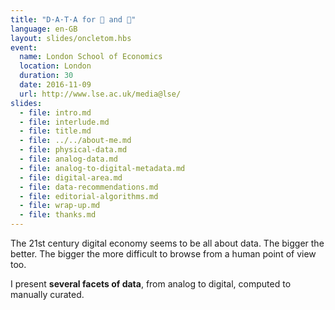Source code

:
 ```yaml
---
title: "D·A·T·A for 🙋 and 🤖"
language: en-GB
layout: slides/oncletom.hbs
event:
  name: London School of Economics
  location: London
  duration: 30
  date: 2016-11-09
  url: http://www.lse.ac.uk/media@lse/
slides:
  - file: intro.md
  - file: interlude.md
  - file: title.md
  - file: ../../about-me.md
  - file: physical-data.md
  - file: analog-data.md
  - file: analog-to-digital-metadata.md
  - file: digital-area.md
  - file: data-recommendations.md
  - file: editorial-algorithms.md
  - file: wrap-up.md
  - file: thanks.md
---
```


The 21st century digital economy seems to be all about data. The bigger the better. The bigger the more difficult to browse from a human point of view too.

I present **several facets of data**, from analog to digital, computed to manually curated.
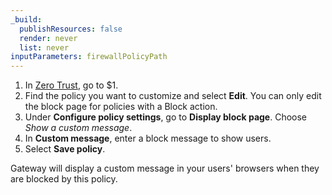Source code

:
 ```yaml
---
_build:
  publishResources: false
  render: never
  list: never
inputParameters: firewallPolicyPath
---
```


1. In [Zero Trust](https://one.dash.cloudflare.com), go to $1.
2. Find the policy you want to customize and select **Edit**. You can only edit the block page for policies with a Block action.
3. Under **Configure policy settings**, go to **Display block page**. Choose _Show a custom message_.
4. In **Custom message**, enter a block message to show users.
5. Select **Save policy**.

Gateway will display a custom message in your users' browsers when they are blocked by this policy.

---

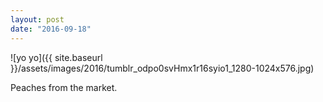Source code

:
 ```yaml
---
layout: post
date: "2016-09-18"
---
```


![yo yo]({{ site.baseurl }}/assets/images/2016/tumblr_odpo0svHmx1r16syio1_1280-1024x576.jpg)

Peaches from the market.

==

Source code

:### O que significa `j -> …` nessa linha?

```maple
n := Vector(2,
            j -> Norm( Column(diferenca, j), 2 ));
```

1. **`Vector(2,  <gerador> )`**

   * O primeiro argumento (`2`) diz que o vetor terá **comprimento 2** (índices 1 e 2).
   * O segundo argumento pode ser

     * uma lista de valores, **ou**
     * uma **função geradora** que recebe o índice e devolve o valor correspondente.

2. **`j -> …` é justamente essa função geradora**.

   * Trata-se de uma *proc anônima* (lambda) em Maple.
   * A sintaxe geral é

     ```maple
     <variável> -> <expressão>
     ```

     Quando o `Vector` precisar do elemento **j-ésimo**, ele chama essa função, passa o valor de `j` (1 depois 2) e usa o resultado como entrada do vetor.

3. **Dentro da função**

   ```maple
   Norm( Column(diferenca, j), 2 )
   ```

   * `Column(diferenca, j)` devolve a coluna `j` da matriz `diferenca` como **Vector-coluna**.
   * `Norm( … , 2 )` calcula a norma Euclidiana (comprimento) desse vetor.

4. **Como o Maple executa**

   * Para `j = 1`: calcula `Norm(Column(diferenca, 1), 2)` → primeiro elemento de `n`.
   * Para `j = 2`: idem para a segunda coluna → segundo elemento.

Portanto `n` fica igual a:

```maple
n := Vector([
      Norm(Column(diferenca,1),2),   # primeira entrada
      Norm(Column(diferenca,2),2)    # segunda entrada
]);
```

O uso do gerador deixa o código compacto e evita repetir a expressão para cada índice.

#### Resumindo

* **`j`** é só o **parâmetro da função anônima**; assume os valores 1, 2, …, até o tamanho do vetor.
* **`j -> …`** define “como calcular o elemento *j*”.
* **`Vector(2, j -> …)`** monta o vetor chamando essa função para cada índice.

§ Exercise requirements
Copy out all lines from the material above that contain the string "geradora".

§ Result of this exercise
     * uma **função geradora** que recebe o índice e devolve o valor correspondente.
2. **`j -> …` é justamente essa função geradora**.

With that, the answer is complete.